The organic anion transporters 1 and 3 (OAT1 and OAT3) and organic cation transporter 2 (OCT2) are important for renal tubular drug secretion. In contrast, evidence for OAT2 expression in the human kidney is limited, and its role in renal drug transport is unknown. Both mRNA (real-time polymerase chain reaction) and protein (Western blotting) for OAT2 were detected in renal cortex from eight donors, and interindividual variability in protein levels was 3-fold. OAT2 protein in the renal cortex was localized (by immunohistochemistry) to the basolateral domain of tubules, as were OAT1 and OAT3. The absolute abundance of OAT2 mRNA was similar to that of OAT1 mRNA and 3-fold higher than that of OCT2 mRNA but 10-fold lower than that of OAT3 mRNA. A previous observation that OAT2 transports cGMP led us to examine whether acyclovir, ganciclovir, and penciclovir are OAT2 substrates; they are guanine-containing antivirals that undergo active tubular secretion.
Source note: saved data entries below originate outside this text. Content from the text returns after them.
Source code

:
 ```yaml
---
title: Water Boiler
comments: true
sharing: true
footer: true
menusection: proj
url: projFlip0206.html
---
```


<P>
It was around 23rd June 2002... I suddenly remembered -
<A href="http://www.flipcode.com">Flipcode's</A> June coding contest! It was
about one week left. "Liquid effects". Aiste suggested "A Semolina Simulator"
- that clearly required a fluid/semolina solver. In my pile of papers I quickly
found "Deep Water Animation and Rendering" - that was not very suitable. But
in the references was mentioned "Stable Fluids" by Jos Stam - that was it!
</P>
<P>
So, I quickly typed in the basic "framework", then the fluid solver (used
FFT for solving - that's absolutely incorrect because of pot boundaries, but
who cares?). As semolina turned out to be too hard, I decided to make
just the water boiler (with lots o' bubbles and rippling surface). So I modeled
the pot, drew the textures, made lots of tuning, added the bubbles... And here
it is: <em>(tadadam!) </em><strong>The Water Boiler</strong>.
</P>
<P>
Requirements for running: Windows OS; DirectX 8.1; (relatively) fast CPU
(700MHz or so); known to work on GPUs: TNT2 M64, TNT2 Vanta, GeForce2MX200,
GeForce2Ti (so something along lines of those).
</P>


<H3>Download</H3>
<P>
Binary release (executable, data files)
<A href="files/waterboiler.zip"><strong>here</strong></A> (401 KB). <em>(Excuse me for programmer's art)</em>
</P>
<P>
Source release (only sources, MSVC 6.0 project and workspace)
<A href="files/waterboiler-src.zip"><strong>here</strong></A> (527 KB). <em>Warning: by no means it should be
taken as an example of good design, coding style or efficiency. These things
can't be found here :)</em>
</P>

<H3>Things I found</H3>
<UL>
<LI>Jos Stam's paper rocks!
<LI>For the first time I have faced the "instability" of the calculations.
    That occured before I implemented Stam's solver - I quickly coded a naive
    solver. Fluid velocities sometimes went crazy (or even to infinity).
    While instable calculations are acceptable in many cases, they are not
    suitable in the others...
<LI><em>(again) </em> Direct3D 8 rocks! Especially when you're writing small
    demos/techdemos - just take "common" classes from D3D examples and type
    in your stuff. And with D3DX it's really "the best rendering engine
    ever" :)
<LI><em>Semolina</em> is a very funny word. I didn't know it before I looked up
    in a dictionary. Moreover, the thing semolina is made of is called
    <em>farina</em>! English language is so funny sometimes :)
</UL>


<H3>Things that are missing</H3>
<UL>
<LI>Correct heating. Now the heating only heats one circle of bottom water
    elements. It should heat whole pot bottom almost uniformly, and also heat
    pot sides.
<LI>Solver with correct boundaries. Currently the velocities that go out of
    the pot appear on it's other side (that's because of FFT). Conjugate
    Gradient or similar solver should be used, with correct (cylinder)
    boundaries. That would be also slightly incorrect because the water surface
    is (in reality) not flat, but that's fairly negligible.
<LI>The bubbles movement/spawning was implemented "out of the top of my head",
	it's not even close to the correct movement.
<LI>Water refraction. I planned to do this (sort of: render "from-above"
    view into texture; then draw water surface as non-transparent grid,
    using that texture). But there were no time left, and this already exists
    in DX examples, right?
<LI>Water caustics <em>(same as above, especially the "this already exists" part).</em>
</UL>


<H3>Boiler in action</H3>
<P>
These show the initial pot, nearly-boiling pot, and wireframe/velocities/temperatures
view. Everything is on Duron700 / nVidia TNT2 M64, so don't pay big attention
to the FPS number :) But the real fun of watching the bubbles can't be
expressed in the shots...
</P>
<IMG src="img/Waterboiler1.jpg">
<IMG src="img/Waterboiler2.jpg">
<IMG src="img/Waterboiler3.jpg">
Transport of the antivirals into human embryonic kidney cells was stimulated 10- to 20-fold by expression of OAT2, but there was little to no transport of the antivirals by OAT1, OAT3, or OCT2. The K m values for acyclovir, ganciclovir, and penciclovir transport were 94, 264, and 277 μM, respectively, and transport efficiencies were relatively high (6-24 μl·min -1·mg protein -1). This study provides definitive evidence for the expression of OAT2 in the human kidney and is the first to demonstrate that OAT2, compared with OAT1, OAT3, or OCT2, has a preference for antiviral drugs mainly eliminated in the urine via active secretion.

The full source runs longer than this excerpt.